Work instruction
Retype, word for word, every line of the records below starting at the one that contains "应用场景：曾经广泛应用于保护" and ending at the one that contains "### 5.3. 非对称加密算法"; include both of those lines and nothing more.

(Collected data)
========
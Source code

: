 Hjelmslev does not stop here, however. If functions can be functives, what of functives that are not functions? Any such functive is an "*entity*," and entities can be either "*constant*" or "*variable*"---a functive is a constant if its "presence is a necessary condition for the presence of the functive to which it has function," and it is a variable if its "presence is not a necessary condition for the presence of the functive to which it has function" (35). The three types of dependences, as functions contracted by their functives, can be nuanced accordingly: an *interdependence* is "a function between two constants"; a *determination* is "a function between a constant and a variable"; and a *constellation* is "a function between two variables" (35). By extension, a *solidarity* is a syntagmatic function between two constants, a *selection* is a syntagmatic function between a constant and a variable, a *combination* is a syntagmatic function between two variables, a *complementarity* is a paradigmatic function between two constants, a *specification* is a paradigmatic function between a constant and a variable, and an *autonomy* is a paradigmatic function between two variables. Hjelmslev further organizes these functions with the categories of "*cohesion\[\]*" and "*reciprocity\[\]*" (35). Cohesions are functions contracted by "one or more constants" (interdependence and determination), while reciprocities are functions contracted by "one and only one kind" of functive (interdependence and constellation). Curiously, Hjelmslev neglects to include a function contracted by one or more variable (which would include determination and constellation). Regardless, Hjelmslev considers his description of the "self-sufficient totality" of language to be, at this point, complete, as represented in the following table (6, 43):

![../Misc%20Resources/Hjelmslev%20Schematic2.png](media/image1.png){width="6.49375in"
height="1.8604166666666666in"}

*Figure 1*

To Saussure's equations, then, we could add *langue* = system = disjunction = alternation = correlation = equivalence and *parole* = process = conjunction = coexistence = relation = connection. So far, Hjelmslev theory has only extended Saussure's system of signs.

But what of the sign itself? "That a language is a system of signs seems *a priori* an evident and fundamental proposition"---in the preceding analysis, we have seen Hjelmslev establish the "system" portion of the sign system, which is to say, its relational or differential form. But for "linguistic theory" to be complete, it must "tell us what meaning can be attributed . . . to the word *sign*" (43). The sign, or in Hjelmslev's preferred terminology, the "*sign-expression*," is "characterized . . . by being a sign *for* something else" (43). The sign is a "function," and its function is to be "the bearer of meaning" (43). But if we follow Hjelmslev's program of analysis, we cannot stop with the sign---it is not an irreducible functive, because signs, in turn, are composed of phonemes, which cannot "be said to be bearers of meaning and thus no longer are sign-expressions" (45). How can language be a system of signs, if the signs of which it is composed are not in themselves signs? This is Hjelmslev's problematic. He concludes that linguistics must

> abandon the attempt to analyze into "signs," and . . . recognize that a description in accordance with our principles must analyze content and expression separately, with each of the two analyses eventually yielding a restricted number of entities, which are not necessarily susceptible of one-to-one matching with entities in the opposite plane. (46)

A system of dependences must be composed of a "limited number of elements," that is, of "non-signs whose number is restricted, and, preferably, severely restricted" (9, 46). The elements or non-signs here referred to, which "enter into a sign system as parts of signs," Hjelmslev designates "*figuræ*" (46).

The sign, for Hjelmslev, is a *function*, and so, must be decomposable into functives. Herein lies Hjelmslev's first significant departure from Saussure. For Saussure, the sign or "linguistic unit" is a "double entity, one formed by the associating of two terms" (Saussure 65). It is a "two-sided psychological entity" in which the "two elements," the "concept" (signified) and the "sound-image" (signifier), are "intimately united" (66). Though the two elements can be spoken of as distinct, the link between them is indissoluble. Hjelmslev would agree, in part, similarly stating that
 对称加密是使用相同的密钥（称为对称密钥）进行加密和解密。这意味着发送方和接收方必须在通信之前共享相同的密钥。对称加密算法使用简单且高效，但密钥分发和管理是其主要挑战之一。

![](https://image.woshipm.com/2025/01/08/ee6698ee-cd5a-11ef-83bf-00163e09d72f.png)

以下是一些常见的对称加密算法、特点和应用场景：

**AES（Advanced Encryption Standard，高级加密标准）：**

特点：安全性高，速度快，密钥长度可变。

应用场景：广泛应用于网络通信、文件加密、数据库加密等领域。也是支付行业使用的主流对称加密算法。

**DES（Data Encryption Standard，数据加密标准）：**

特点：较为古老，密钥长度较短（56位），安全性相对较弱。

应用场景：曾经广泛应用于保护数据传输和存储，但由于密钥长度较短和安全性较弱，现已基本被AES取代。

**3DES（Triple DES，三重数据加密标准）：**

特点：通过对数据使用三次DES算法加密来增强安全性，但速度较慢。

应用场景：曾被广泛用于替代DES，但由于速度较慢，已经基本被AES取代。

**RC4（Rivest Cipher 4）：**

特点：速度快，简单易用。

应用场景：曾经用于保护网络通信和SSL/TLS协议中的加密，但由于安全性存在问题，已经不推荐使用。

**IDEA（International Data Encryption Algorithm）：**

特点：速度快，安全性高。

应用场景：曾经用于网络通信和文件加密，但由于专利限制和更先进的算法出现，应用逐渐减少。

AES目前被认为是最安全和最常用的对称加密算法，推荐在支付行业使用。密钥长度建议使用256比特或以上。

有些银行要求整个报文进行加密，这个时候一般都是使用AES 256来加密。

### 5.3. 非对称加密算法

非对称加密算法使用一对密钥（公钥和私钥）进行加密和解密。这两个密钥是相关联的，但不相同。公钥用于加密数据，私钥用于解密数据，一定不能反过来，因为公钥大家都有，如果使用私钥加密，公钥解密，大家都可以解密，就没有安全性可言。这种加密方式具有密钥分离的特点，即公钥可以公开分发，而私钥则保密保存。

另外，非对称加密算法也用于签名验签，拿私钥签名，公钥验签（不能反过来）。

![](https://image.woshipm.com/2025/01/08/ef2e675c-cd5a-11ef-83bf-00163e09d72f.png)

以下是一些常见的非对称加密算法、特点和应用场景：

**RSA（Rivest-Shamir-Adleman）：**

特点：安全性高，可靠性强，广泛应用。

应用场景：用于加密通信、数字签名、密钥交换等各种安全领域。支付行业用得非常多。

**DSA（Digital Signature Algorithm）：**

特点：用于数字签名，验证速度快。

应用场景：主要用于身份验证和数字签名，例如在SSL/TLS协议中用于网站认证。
========
Worked solution
应用场景：曾经广泛应用于保护数据传输和存储，但由于密钥长度较短和安全性较弱，现已基本被AES取代。

**3DES（Triple DES，三重数据加密标准）：**

特点：通过对数据使用三次DES算法加密来增强安全性，但速度较慢。

应用场景：曾被广泛用于替代DES，但由于速度较慢，已经基本被AES取代。

**RC4（Rivest Cipher 4）：**

特点：速度快，简单易用。

应用场景：曾经用于保护网络通信和SSL/TLS协议中的加密，但由于安全性存在问题，已经不推荐使用。

**IDEA（International Data Encryption Algorithm）：**

特点：速度快，安全性高。

应用场景：曾经用于网络通信和文件加密，但由于专利限制和更先进的算法出现，应用逐渐减少。

AES目前被认为是最安全和最常用的对称加密算法，推荐在支付行业使用。密钥长度建议使用256比特或以上。

有些银行要求整个报文进行加密，这个时候一般都是使用AES 256来加密。

### 5.3. 非对称加密算法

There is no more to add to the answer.